▶ [ASSIGNMENT]: Leaving the pictures aside, repeat every line below exactly.

(Source texts of formatted documents)
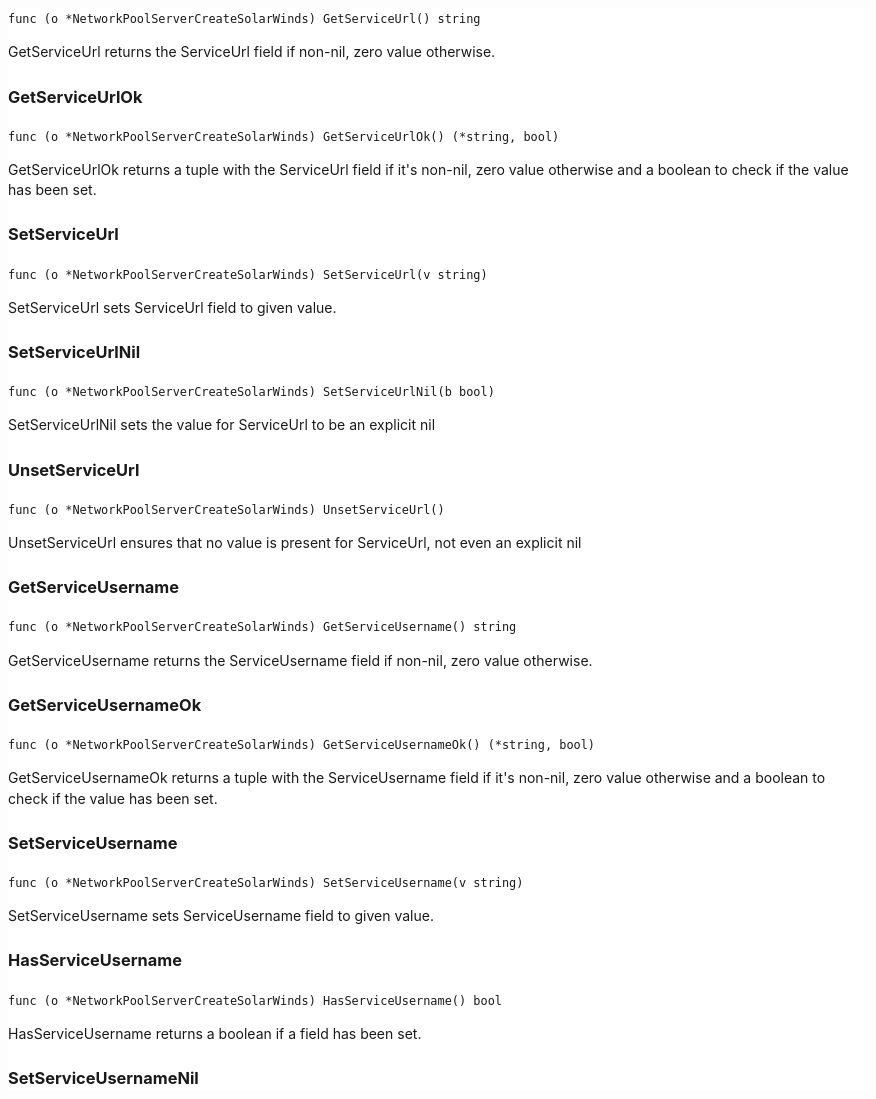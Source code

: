 `func (o *NetworkPoolServerCreateSolarWinds) GetServiceUrl() string`

GetServiceUrl returns the ServiceUrl field if non-nil, zero value otherwise.

### GetServiceUrlOk

`func (o *NetworkPoolServerCreateSolarWinds) GetServiceUrlOk() (*string, bool)`

GetServiceUrlOk returns a tuple with the ServiceUrl field if it's non-nil, zero value otherwise
and a boolean to check if the value has been set.

### SetServiceUrl

`func (o *NetworkPoolServerCreateSolarWinds) SetServiceUrl(v string)`

SetServiceUrl sets ServiceUrl field to given value.


### SetServiceUrlNil

`func (o *NetworkPoolServerCreateSolarWinds) SetServiceUrlNil(b bool)`

 SetServiceUrlNil sets the value for ServiceUrl to be an explicit nil

### UnsetServiceUrl
`func (o *NetworkPoolServerCreateSolarWinds) UnsetServiceUrl()`

UnsetServiceUrl ensures that no value is present for ServiceUrl, not even an explicit nil
### GetServiceUsername

`func (o *NetworkPoolServerCreateSolarWinds) GetServiceUsername() string`

GetServiceUsername returns the ServiceUsername field if non-nil, zero value otherwise.

### GetServiceUsernameOk

`func (o *NetworkPoolServerCreateSolarWinds) GetServiceUsernameOk() (*string, bool)`

GetServiceUsernameOk returns a tuple with the ServiceUsername field if it's non-nil, zero value otherwise
and a boolean to check if the value has been set.

### SetServiceUsername

`func (o *NetworkPoolServerCreateSolarWinds) SetServiceUsername(v string)`

SetServiceUsername sets ServiceUsername field to given value.

### HasServiceUsername

`func (o *NetworkPoolServerCreateSolarWinds) HasServiceUsername() bool`

HasServiceUsername returns a boolean if a field has been set.

### SetServiceUsernameNil
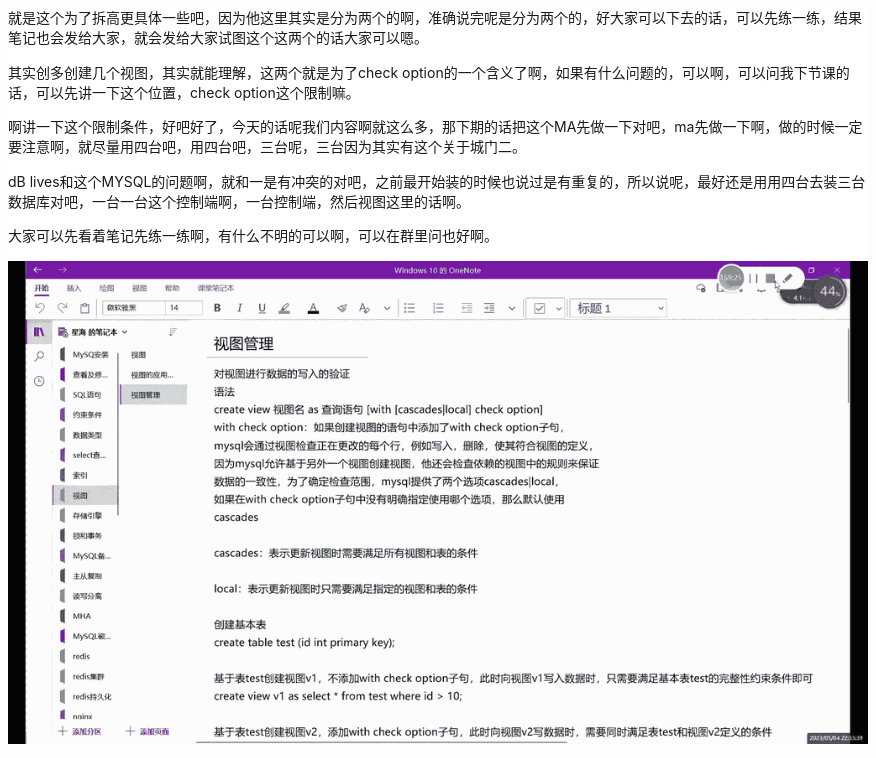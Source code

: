 就是这个为了拆高更具体一些吧，因为他这里其实是分为两个的啊，准确说完呢是分为两个的，好大家可以下去的话，可以先练一练，结果笔记也会发给大家，就会发给大家试图这个这两个的话大家可以嗯。

其实创多创建几个视图，其实就能理解，这两个就是为了check option的一个含义了啊，如果有什么问题的，可以啊，可以问我下节课的话，可以先讲一下这个位置，check option这个限制嘛。

啊讲一下这个限制条件，好吧好了，今天的话呢我们内容啊就这么多，那下期的话把这个MA先做一下对吧，ma先做一下啊，做的时候一定要注意啊，就尽量用四台吧，用四台吧，三台呢，三台因为其实有这个关于城门二。

dB lives和这个MYSQL的问题啊，就和一是有冲突的对吧，之前最开始装的时候也说过是有重复的，所以说呢，最好还是用用四台去装三台数据库对吧，一台一台这个控制端啊，一台控制端，然后视图这里的话啊。

大家可以先看着笔记先练一练啊，有什么不明的可以啊，可以在群里问也好啊。

![](img/a0f03689fdb66c8d4243a826e393b666_31.png)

▶ [RESULT FOR THIS EXERCISE]:
Source code

: `func (o *NetworkPoolServerCreateSolarWinds) GetServiceUrl() string`

GetServiceUrl returns the ServiceUrl field if non-nil, zero value otherwise.

### GetServiceUrlOk

`func (o *NetworkPoolServerCreateSolarWinds) GetServiceUrlOk() (*string, bool)`

GetServiceUrlOk returns a tuple with the ServiceUrl field if it's non-nil, zero value otherwise
and a boolean to check if the value has been set.

### SetServiceUrl

`func (o *NetworkPoolServerCreateSolarWinds) SetServiceUrl(v string)`

SetServiceUrl sets ServiceUrl field to given value.


### SetServiceUrlNil

`func (o *NetworkPoolServerCreateSolarWinds) SetServiceUrlNil(b bool)`

 SetServiceUrlNil sets the value for ServiceUrl to be an explicit nil

### UnsetServiceUrl
`func (o *NetworkPoolServerCreateSolarWinds) UnsetServiceUrl()`

UnsetServiceUrl ensures that no value is present for ServiceUrl, not even an explicit nil
### GetServiceUsername

`func (o *NetworkPoolServerCreateSolarWinds) GetServiceUsername() string`

GetServiceUsername returns the ServiceUsername field if non-nil, zero value otherwise.

### GetServiceUsernameOk

`func (o *NetworkPoolServerCreateSolarWinds) GetServiceUsernameOk() (*string, bool)`

GetServiceUsernameOk returns a tuple with the ServiceUsername field if it's non-nil, zero value otherwise
and a boolean to check if the value has been set.

### SetServiceUsername

`func (o *NetworkPoolServerCreateSolarWinds) SetServiceUsername(v string)`

SetServiceUsername sets ServiceUsername field to given value.

### HasServiceUsername

`func (o *NetworkPoolServerCreateSolarWinds) HasServiceUsername() bool`

HasServiceUsername returns a boolean if a field has been set.

### SetServiceUsernameNil
Source code

: 就是这个为了拆高更具体一些吧，因为他这里其实是分为两个的啊，准确说完呢是分为两个的，好大家可以下去的话，可以先练一练，结果笔记也会发给大家，就会发给大家试图这个这两个的话大家可以嗯。

其实创多创建几个视图，其实就能理解，这两个就是为了check option的一个含义了啊，如果有什么问题的，可以啊，可以问我下节课的话，可以先讲一下这个位置，check option这个限制嘛。

啊讲一下这个限制条件，好吧好了，今天的话呢我们内容啊就这么多，那下期的话把这个MA先做一下对吧，ma先做一下啊，做的时候一定要注意啊，就尽量用四台吧，用四台吧，三台呢，三台因为其实有这个关于城门二。

dB lives和这个MYSQL的问题啊，就和一是有冲突的对吧，之前最开始装的时候也说过是有重复的，所以说呢，最好还是用用四台去装三台数据库对吧，一台一台这个控制端啊，一台控制端，然后视图这里的话啊。

大家可以先看着笔记先练一练啊，有什么不明的可以啊，可以在群里问也好啊。

![](img/a0f03689fdb66c8d4243a826e393b666_31.png)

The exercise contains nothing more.